In the early and middle 20th century, leading archaeologists such as William F. Albright and G. Ernest Wright and biblical scholars such as Albrecht Alt and John Bright believed that the patriarchs and matriarchs were either real individuals or believable composites of people who lived in the "patriarchal age", the 2nd millennium BCE. But, in the 1970s, new arguments concerning Israel's past and the biblical texts challenged these views; these arguments can be found in Thomas L. Thompson's The Historicity of the Patriarchal Narratives (1974), and John Van Seters' Abraham in History and Tradition (1975). Thompson, a literary scholar, based his argument on archaeology and ancient texts. His thesis centered on the lack of compelling evidence that the patriarchs lived in the 2nd millennium BCE, and noted how certain biblical texts reflected first millennium conditions and concerns. Van Seters examined the patriarchal stories and argued that their names, social milieu, and messages strongly suggested that they were Iron Age creations. Van Seter and Thompson's works were a paradigm shift in biblical scholarship and archaeology, which gradually led scholars to no longer consider the patriarchal narratives as historical. Some conservative scholars attempted to defend the Patriarchal narratives in the following years, but this has not found acceptance among scholars. By the beginning of the 21st century, archaeologists had given up hope of recovering any context that would make Abraham, Isaac or Jacob credible historical figures.

Origins of the narrative

Abraham's story, like those of the other patriarchs, most likely had a substantial oral prehistory (he is mentioned in the Book of Ezekiel and the Book of Isaiah) and his name is apparently very ancient, as the tradition found in the Book of Genesis no longer understands its original meaning (probably "Father is exalted" – the meaning offered in Genesis 17:5, "Father of a multitude", is a popular etymology). At some stage the oral traditions became part of the written tradition of the Pentateuch; a majority of scholars believe this stage belongs to the Persian period, roughly 520–320 BCE. The mechanisms by which this came about remain unknown, but there are currently two important hypotheses. The first, called Persian Imperial authorisation, is that the post-Exilic community devised the Torah as a legal basis on which to function within the Persian Imperial system; the second is that the Pentateuch was written to provide the criteria for determining who would belong to the post-Exilic Jewish community and to establish the power structures and relative positions of its various groups, notably the priesthood and the lay "elders".

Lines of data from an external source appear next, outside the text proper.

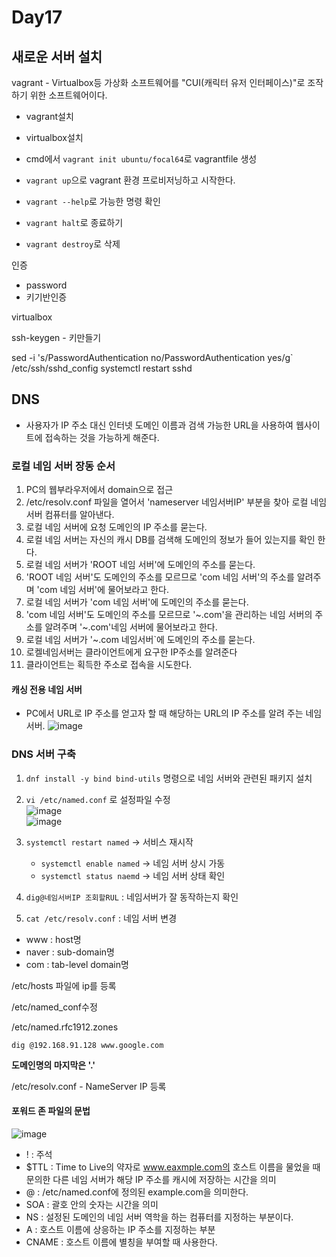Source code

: # Day17

## 새로운 서버 설치

vagrant - Virtualbox등 가상화 소프트웨어를 "CUI(캐릭터 유저 인터페이스)"로 조작하기 위한 소프트웨어이다.

- vagrant설치
- virtualbox설치

- cmd에서 `vagrant init ubuntu/focal64`로 vagrantfile 생성
- `vagrant up`으로 vagrant 환경 프로비저닝하고 시작한다.
- `vagrant --help`로 가능한 명령 확인
- `vagrant halt`로 종료하기
- `vagrant destroy`로 삭제


인증
- password
- 키기반인증

virtualbox

ssh-keygen - 키만들기

 sed  -i 's/PasswordAuthentication no/PasswordAuthentication yes/g` /etc/ssh/sshd_config
 systemctl  restart sshd


 ## DNS
 - 사용자가 IP 주소 대신 인터넷 도메인 이름과 검색 가능한 URL을 사용하여 웹사이트에 접속하는 것을 가능하게 해준다.

### 로컬 네임 서버 장동 순서
1. PC의 웹부라우저에서 domain으로 접근
2. /etc/resolv.conf 파일을 열어서 'nameserver 네임서버IP' 부분을 찾아 로컬 네임 서버 컴퓨터를 알아낸다.
3. 로컬 네임 서버에 요청 도메인의 IP 주소를 묻는다.
4. 로컬 네임 서버는 자신의 캐시 DB를 검색해 도메인의 정보가 들어 있는지를 확인 한다.
5. 로컬 네임 서버가 'ROOT 네임 서버'에 도메인의 주소를 묻는다.
6. 'ROOT 네임 서버'도 도메인의 주소를 모르므로 'com 네임 서버'의 주소를 알려주며 'com 네임 서버'에 물어보라고 한다.
7. 로컬 네임 서버가 'com 네임 서버'에 도메인의 주소를 묻는다.
8. 'com 네임 서버'도 도메인의 주소를 모르므로 '~.com'을 관리하는 네임 서버의 주소를 알려주며 '~.com'네임 서버에 물어보라고 한다.
9. 로컬 네임 서버가 '~.com 네임서버`에 도메인의 주소를 묻는다.
10. 로켈네임서버는 클라이언트에게 요구한 IP주소를 알려준다
11. 클라이언트는 획득한 주소로 접속을 시도한다.

#### 캐싱 전용 네임 서버
- PC에서 URL로 IP 주소를 얻고자 할 때 해당하는 URL의 IP 주소를 알려 주는 네임 서버.
![image](https://github.com/JoEunSae/Metanet-Internship/assets/83803199/af961848-416b-4684-a19f-29079e2aa143)


### DNS 서버 구축

1. `dnf install -y bind bind-utils` 명령으로 네임 서버와 관련된 패키지 설치 
2. `vi /etc/named.conf` 로 설정파일 수정<br>
![image](https://github.com/JoEunSae/Metanet-Internship/assets/83803199/a40a2d1c-66d5-4cda-8cc5-99232eba2099)<br>
![image](https://github.com/JoEunSae/Metanet-Internship/assets/83803199/0f71b2ee-5412-42b2-98bc-e94155064efa)

3. `systemctl restart named` -> 서비스 재시작
   - `systemctl enable named` -> 네임 서버 상시 가동
   - `systemctl status naemd` -> 네임 서버 상태 확인
4. `dig@네임서버IP 조회할RUL` : 네임서버가 잘 동작하는지 확인
5. `cat /etc/resolv.conf` : 네임 서버 변경


- www : host명
- naver : sub-domain명
- com : tab-level domain명

/etc/hosts 파일에 ip를 등록

/etc/named_conf수정

/etc/named.rfc1912.zones

`dig @192.168.91.128 www.google.com`

**도메인명의 마지막은 '.'**

/etc/resolv.conf - NameServer IP 등록


#### 포워드 존 파일의 문법

![image](https://github.com/JoEunSae/Metanet-Internship/assets/83803199/810ab4f6-38b1-4f0c-a9a7-7f023bf27359)

- ! : 주석
- $TTL : Time to Live의 약자로 www.eaxmple.com의 호스트 이름을 물었을 때 문의한 다른 네임 서버가 해당 IP 주소를 캐시에 저장하는 시간을 의미
- @ : /etc/named.conf에 정의된 example.com을 의미한다.
- SOA : 괄호 안의 숫자는 시간을 의미
- NS : 설정된 도메인의 네임 서버 역학을 하는 컴퓨터를 지정하는 부분이다.
- A : 호스트 이름에 상응하는 IP 주소를 지정하는 부분
- CNAME : 호스트 이름에 별칭을 부여할 때 사용한다.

The completion of the Torah and its elevation to the centre of post-Exilic Judaism was as much or more about combining older texts as writing new ones – the final Pentateuch was based on existing traditions. In the Book of Ezekiel, written during the Exile (i.e., in the first half of the 6th century BCE), Ezekiel, an exile in Babylon, tells how those who remained in Judah are claiming ownership of the land based on inheritance from Abraham; but the prophet tells them they have no claim because they do not observe Torah. The Book of Isaiah similarly testifies of tension between the people of Judah and the returning post-Exilic Jews (the "gôlâ"), stating that God is the father of Israel and that Israel's history begins with the Exodus and not with Abraham. The conclusion to be inferred from this and similar evidence (e.g., Ezra–Nehemiah), is that the figure of Abraham must have been preeminent among the great landowners of Judah at the time of the Exile and after, serving to support their claims to the land in opposition to those of the returning exiles.

Religious traditions 

Abraham is given a high position of respect in three major world faiths, Judaism, Christianity and Islam. In Judaism, he is the founding father of the covenant, the special relationship between the Jewish people and God – leading to the belief that the Jews are the chosen people of God. In Christianity, Paul the Apostle taught that Abraham's faith in God – preceding the Mosaic law – made him the prototype of all believers, Jewish or gentile; and in Islam he is seen as a link in the chain of prophets that begins with Adam and culminates in Muhammad.

Judaism
In Jewish tradition, Abraham is called Avraham Avinu (אברהם אבינו), "our father Abraham," signifying that he is both the biological progenitor of the Jews and the father of Judaism, the first Jew. His story is read in the weekly Torah reading portions, predominantly in the parashot: Lech-Lecha (לֶךְ-לְךָ), Vayeira (וַיֵּרָא), Chayei Sarah (חַיֵּי שָׂרָה), and Toledot (תּוֹלְדֹת).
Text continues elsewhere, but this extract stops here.